To do
Keeping every word intact, reproduce all of the records.

Dataset entries
--------

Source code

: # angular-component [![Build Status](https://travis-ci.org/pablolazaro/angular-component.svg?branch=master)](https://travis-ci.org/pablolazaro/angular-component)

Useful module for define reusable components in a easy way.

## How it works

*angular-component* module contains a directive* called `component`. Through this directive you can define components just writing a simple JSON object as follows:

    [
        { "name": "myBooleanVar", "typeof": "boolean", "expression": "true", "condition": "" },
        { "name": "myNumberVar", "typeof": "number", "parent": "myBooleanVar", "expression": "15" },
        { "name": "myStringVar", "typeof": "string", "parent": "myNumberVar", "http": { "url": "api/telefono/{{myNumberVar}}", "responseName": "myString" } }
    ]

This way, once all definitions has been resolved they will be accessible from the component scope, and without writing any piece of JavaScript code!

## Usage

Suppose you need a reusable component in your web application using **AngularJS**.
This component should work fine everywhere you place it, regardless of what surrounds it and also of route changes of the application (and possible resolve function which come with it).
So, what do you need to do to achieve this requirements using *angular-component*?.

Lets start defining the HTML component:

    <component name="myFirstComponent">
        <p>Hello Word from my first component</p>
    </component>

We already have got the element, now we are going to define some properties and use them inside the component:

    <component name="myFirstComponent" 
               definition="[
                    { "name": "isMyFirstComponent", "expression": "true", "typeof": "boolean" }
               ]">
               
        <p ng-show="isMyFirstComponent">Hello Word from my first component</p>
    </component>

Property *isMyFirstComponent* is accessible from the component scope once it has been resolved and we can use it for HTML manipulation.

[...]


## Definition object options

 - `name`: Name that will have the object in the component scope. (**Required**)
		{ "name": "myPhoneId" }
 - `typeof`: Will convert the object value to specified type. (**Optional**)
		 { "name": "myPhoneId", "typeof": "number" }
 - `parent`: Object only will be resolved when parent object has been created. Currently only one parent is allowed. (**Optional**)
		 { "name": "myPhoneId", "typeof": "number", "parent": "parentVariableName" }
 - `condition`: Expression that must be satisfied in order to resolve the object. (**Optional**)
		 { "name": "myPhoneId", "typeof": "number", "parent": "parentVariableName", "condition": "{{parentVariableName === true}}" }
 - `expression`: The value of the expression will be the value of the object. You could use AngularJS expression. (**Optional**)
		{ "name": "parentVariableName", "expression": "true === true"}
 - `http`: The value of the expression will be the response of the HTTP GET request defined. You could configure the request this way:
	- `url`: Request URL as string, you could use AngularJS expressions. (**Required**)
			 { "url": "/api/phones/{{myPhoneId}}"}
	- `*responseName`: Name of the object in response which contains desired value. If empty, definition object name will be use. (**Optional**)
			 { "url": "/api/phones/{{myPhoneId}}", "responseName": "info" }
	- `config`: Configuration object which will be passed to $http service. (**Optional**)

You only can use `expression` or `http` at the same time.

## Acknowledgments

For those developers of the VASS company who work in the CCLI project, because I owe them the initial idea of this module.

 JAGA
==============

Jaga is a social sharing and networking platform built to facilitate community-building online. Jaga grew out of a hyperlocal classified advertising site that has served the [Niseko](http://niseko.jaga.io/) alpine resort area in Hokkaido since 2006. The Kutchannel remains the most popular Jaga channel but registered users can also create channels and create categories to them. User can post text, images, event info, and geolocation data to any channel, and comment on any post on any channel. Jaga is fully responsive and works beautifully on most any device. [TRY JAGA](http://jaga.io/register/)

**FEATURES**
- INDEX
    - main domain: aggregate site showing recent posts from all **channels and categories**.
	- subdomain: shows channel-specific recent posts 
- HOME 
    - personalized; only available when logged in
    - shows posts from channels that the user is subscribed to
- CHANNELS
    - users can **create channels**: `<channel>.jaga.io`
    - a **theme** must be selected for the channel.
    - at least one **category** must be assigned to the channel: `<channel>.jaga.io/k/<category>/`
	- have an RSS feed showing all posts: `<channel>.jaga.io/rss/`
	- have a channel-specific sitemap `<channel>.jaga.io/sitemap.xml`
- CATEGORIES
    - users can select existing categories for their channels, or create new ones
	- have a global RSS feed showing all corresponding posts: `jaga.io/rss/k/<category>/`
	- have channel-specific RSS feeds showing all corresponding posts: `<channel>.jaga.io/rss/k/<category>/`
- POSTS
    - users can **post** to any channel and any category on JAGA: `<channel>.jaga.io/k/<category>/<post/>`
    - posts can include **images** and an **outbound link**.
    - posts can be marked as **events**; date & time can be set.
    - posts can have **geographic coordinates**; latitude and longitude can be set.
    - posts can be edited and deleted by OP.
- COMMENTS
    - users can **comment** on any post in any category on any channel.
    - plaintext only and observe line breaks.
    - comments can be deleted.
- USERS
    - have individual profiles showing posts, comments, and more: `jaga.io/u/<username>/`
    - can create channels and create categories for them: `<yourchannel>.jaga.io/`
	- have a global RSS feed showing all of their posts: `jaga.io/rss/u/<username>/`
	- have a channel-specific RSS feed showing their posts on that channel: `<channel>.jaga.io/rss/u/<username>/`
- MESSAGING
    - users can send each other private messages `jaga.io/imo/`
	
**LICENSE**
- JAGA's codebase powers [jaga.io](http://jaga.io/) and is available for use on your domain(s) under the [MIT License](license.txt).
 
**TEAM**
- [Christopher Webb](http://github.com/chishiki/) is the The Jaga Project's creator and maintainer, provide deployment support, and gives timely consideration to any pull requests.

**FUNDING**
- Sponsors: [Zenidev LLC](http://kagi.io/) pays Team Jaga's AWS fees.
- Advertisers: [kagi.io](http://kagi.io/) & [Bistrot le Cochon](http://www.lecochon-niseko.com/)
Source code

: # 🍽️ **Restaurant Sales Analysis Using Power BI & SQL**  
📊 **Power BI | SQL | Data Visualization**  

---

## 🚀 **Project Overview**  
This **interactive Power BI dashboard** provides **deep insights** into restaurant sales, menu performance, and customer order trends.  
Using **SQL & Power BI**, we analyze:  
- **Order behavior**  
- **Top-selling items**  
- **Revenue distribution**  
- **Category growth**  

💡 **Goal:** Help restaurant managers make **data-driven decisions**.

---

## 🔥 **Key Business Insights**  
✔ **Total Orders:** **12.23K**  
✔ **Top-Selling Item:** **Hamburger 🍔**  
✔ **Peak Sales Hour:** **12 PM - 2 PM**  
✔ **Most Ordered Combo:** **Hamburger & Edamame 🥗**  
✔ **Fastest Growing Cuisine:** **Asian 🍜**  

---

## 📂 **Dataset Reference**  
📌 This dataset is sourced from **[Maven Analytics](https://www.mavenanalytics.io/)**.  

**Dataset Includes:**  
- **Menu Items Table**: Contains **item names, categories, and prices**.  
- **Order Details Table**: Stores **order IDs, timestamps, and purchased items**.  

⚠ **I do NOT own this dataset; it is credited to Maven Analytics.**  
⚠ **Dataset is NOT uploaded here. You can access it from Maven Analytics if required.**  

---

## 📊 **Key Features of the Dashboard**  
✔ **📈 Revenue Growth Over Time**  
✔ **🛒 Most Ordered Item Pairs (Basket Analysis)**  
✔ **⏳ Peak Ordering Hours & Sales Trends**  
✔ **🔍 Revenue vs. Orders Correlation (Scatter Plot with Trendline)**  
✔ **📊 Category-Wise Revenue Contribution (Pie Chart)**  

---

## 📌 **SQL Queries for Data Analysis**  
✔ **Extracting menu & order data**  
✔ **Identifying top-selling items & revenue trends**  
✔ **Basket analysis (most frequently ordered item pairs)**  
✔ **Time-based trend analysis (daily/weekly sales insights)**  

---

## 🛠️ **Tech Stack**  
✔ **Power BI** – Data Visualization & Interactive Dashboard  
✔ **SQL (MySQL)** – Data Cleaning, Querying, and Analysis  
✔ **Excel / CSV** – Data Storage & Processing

--------

Task output
Source code

: # angular-component [![Build Status](https://travis-ci.org/pablolazaro/angular-component.svg?branch=master)](https://travis-ci.org/pablolazaro/angular-component)

Useful module for define reusable components in a easy way.

## How it works

*angular-component* module contains a directive* called `component`. Through this directive you can define components just writing a simple JSON object as follows:

    [
        { "name": "myBooleanVar", "typeof": "boolean", "expression": "true", "condition": "" },
        { "name": "myNumberVar", "typeof": "number", "parent": "myBooleanVar", "expression": "15" },
        { "name": "myStringVar", "typeof": "string", "parent": "myNumberVar", "http": { "url": "api/telefono/{{myNumberVar}}", "responseName": "myString" } }
    ]

This way, once all definitions has been resolved they will be accessible from the component scope, and without writing any piece of JavaScript code!

## Usage

Suppose you need a reusable component in your web application using **AngularJS**.
This component should work fine everywhere you place it, regardless of what surrounds it and also of route changes of the application (and possible resolve function which come with it).
So, what do you need to do to achieve this requirements using *angular-component*?.

Lets start defining the HTML component:

    <component name="myFirstComponent">
        <p>Hello Word from my first component</p>
    </component>

We already have got the element, now we are going to define some properties and use them inside the component:

    <component name="myFirstComponent" 
               definition="[
                    { "name": "isMyFirstComponent", "expression": "true", "typeof": "boolean" }
               ]">
               
        <p ng-show="isMyFirstComponent">Hello Word from my first component</p>
    </component>

Property *isMyFirstComponent* is accessible from the component scope once it has been resolved and we can use it for HTML manipulation.

[...]


## Definition object options

 - `name`: Name that will have the object in the component scope. (**Required**)
		{ "name": "myPhoneId" }
 - `typeof`: Will convert the object value to specified type. (**Optional**)
		 { "name": "myPhoneId", "typeof": "number" }
 - `parent`: Object only will be resolved when parent object has been created. Currently only one parent is allowed. (**Optional**)
		 { "name": "myPhoneId", "typeof": "number", "parent": "parentVariableName" }
 - `condition`: Expression that must be satisfied in order to resolve the object. (**Optional**)
		 { "name": "myPhoneId", "typeof": "number", "parent": "parentVariableName", "condition": "{{parentVariableName === true}}" }
 - `expression`: The value of the expression will be the value of the object. You could use AngularJS expression. (**Optional**)
		{ "name": "parentVariableName", "expression": "true === true"}
 - `http`: The value of the expression will be the response of the HTTP GET request defined. You could configure the request this way:
	- `url`: Request URL as string, you could use AngularJS expressions. (**Required**)
			 { "url": "/api/phones/{{myPhoneId}}"}
	- `*responseName`: Name of the object in response which contains desired value. If empty, definition object name will be use. (**Optional**)
			 { "url": "/api/phones/{{myPhoneId}}", "responseName": "info" }
	- `config`: Configuration object which will be passed to $http service. (**Optional**)

You only can use `expression` or `http` at the same time.

## Acknowledgments

For those developers of the VASS company who work in the CCLI project, because I owe them the initial idea of this module.

 JAGA
==============

Jaga is a social sharing and networking platform built to facilitate community-building online. Jaga grew out of a hyperlocal classified advertising site that has served the [Niseko](http://niseko.jaga.io/) alpine resort area in Hokkaido since 2006. The Kutchannel remains the most popular Jaga channel but registered users can also create channels and create categories to them. User can post text, images, event info, and geolocation data to any channel, and comment on any post on any channel. Jaga is fully responsive and works beautifully on most any device. [TRY JAGA](http://jaga.io/register/)

**FEATURES**
- INDEX
    - main domain: aggregate site showing recent posts from all **channels and categories**.
	- subdomain: shows channel-specific recent posts 
- HOME 
    - personalized; only available when logged in
    - shows posts from channels that the user is subscribed to
- CHANNELS
    - users can **create channels**: `<channel>.jaga.io`
    - a **theme** must be selected for the channel.
    - at least one **category** must be assigned to the channel: `<channel>.jaga.io/k/<category>/`
	- have an RSS feed showing all posts: `<channel>.jaga.io/rss/`
	- have a channel-specific sitemap `<channel>.jaga.io/sitemap.xml`
- CATEGORIES
    - users can select existing categories for their channels, or create new ones
	- have a global RSS feed showing all corresponding posts: `jaga.io/rss/k/<category>/`
	- have channel-specific RSS feeds showing all corresponding posts: `<channel>.jaga.io/rss/k/<category>/`
- POSTS
    - users can **post** to any channel and any category on JAGA: `<channel>.jaga.io/k/<category>/<post/>`
    - posts can include **images** and an **outbound link**.
    - posts can be marked as **events**; date & time can be set.
    - posts can have **geographic coordinates**; latitude and longitude can be set.
    - posts can be edited and deleted by OP.
- COMMENTS
    - users can **comment** on any post in any category on any channel.
    - plaintext only and observe line breaks.
    - comments can be deleted.
- USERS
    - have individual profiles showing posts, comments, and more: `jaga.io/u/<username>/`
    - can create channels and create categories for them: `<yourchannel>.jaga.io/`
	- have a global RSS feed showing all of their posts: `jaga.io/rss/u/<username>/`
	- have a channel-specific RSS feed showing their posts on that channel: `<channel>.jaga.io/rss/u/<username>/`
- MESSAGING
    - users can send each other private messages `jaga.io/imo/`
	
**LICENSE**
- JAGA's codebase powers [jaga.io](http://jaga.io/) and is available for use on your domain(s) under the [MIT License](license.txt).
 
**TEAM**
- [Christopher Webb](http://github.com/chishiki/) is the The Jaga Project's creator and maintainer, provide deployment support, and gives timely consideration to any pull requests.

**FUNDING**
- Sponsors: [Zenidev LLC](http://kagi.io/) pays Team Jaga's AWS fees.
- Advertisers: [kagi.io](http://kagi.io/) & [Bistrot le Cochon](http://www.lecochon-niseko.com/)
Source code

: # 🍽️ **Restaurant Sales Analysis Using Power BI & SQL**  
📊 **Power BI | SQL | Data Visualization**  

---

## 🚀 **Project Overview**  
This **interactive Power BI dashboard** provides **deep insights** into restaurant sales, menu performance, and customer order trends.  
Using **SQL & Power BI**, we analyze:  
- **Order behavior**  
- **Top-selling items**  
- **Revenue distribution**  
- **Category growth**  

💡 **Goal:** Help restaurant managers make **data-driven decisions**.

---

## 🔥 **Key Business Insights**  
✔ **Total Orders:** **12.23K**  
✔ **Top-Selling Item:** **Hamburger 🍔**  
✔ **Peak Sales Hour:** **12 PM - 2 PM**  
✔ **Most Ordered Combo:** **Hamburger & Edamame 🥗**  
✔ **Fastest Growing Cuisine:** **Asian 🍜**  

---

## 📂 **Dataset Reference**  
📌 This dataset is sourced from **[Maven Analytics](https://www.mavenanalytics.io/)**.  

**Dataset Includes:**  
- **Menu Items Table**: Contains **item names, categories, and prices**.  
- **Order Details Table**: Stores **order IDs, timestamps, and purchased items**.  

⚠ **I do NOT own this dataset; it is credited to Maven Analytics.**  
⚠ **Dataset is NOT uploaded here. You can access it from Maven Analytics if required.**  

---

## 📊 **Key Features of the Dashboard**  
✔ **📈 Revenue Growth Over Time**  
✔ **🛒 Most Ordered Item Pairs (Basket Analysis)**  
✔ **⏳ Peak Ordering Hours & Sales Trends**  
✔ **🔍 Revenue vs. Orders Correlation (Scatter Plot with Trendline)**  
✔ **📊 Category-Wise Revenue Contribution (Pie Chart)**  

---

## 📌 **SQL Queries for Data Analysis**  
✔ **Extracting menu & order data**  
✔ **Identifying top-selling items & revenue trends**  
✔ **Basket analysis (most frequently ordered item pairs)**  
✔ **Time-based trend analysis (daily/weekly sales insights)**  

---

## 🛠️ **Tech Stack**  
✔ **Power BI** – Data Visualization & Interactive Dashboard  
✔ **SQL (MySQL)** – Data Cleaning, Querying, and Analysis  
✔ **Excel / CSV** – Data Storage & Processing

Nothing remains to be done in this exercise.